Wednesday, June 20, 2007

Study hopes to find if asprin can aid pregnancy

When a woman has a miscarriage, she's often told it was "meant to be."

But what if it's not -- and what if taking one children's aspirin a day could help her have a baby?

University of Utah researchers hope to find the answer. As part of a national study, they will be looking at whether low-doses of the widely-available drug can help women who have previously had a miscarriage.

Investigators believe aspirin will help thicken the uterus lining, improving the odds an embryo will be implanted. They also think it will increase blood flow to the placenta, providing oxygen and nutrients to keep the fetus healthy and alive.

Besides trying to help women get and stay pregnant, the years-long study involving 1,600 women from Utah and New York could shed more light on fertility -- a basic human experience that receives relatively little attention by researchers.

"We often just never study pregnant women so we know less about it than we know, say, about heart attacks," said Robert Silver, the university's principal investigator and an ob-gyn who specializes in high-risk pregnancies.

"It's really remarkable how little is known."

The American College of Obstetricians and Gynecologists say miscarriage -- defined as losing a pregnancy before the 20th week -- is the most common reproduction problem.

Researchers estimate it happens in 15 percent of known pregnancies, and they suspect it happens much more frequently -- in up to 31 percent of cases -- because it can occur before the woman even knows she is expecting.

After one miscarriage, women have about the same chance of having a successful pregnancy as other women. But after two losses, her risk of another increases by around 25 percent. And after three, the chance jumps approximately 35 percent.

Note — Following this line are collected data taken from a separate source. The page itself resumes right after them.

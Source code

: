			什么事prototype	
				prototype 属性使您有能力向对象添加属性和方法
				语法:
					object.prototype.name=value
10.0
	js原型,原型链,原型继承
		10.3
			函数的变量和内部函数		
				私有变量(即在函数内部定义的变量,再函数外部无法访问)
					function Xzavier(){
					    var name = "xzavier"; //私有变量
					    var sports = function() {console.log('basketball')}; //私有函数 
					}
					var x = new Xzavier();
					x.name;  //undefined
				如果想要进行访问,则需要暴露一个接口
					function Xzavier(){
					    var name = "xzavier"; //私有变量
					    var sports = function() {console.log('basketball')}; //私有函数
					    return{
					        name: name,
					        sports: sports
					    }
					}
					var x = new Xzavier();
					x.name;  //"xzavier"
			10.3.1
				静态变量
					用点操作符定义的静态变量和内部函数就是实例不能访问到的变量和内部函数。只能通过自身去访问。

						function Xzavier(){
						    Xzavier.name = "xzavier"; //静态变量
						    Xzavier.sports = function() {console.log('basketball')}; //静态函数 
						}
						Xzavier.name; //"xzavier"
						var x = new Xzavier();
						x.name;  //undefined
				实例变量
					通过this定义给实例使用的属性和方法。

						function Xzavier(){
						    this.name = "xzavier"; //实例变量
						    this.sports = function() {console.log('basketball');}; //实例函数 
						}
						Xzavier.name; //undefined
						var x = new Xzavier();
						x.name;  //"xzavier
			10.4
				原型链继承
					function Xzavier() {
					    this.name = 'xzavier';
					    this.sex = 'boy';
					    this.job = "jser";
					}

That's why it's important to know the cause, but doctors can't say half the time.

The study, dubbed the Effects of Aspirin in Gestation and Reproduction, or EAGeR, aims to help and is funded by the National Institute of Child Health and Human Development. Participants must be trying to get pregnant and have had one previous miscarriage. The women will be randomly selected to take 81 milligrams of aspirin a day or a placebo. All will take folic acid.

"This is a low-cost, easily available treatment that may be able to help maintain and prevent unnecessary losses," said Enrique Schisterman, the principal investigator at the Maryland-based federal agency.

Silver suspects -- and the study could help confirm -- that most miscarriages that occur before eight weeks are due to genetic errors as the embryo develops. Those problems can't be helped. "It's nature's way of taking care of a pregnancy that couldn't survive," he said.

The pregnancy losses that happen later could more likely be due to blood flow, Silver predicts. Researchers hope to know for sure by examining ultrasounds, blood tests and placenta and fetal tissue from the study participants.

Some doctors already advise women to take low-dose aspirin if they have suffered multiple miscarriages. That's because aspirin has helped women prone to blood clots get pregnant, Silver said. In addition, some data shows that aspirin improves the pregnancy rates by 16 percent among women undergoing in-vitro fertilization, Schisterman said.

The two researchers say aspirin could also reduce the risk of high blood pressure during pregnancy, called preeclampsia, prevent preterm labor and help fetuses fully grow.

"The main outcome of the trial will be miscarriage, but we hope to see effects in later pregnancy as well," Schisterman said.

While other studies have not shown aspirin to help women with previous miscarriages, the drug was used by women after they became pregnant, Schisterman said. This study is different because women will start taking aspirin before they conceive. Studies have shown low doses of aspirin do not harm fetuses, the researchers said.

Participants will be keeping a daily diary, tracking their menstrual cycles, sexual activity, stress levels and diet. They will also provide daily urine samples for a couple of months, frequent blood samples, and have multiple ultrasounds. All that data will give researchers better insights into pregnancy using a larger population than has been studied in the past.

They will learn about the process of embryo implantation, what proportion of women get pregnant when they're trying, and how the mother's immune system works during pregnancy and why it doesn't reject the fetus, which her body considers a foreign object.

"We're going to be able to learn a lot even if the aspirin doesn't work," Silver said.

The urine and blood samples could eventually lead to new tests to predict who will have miscarriages or pregnancy complications, he added.

The results won't be available for three more years.



Anonymous said...

Did you read anywhere where they said what does to take? I have heard of the asprin therapy also but do not know the dosage.

Catherine McDiarmid-Watt said...

The dosage is 81mg/day - commonly sold as "low-dose" aspirin.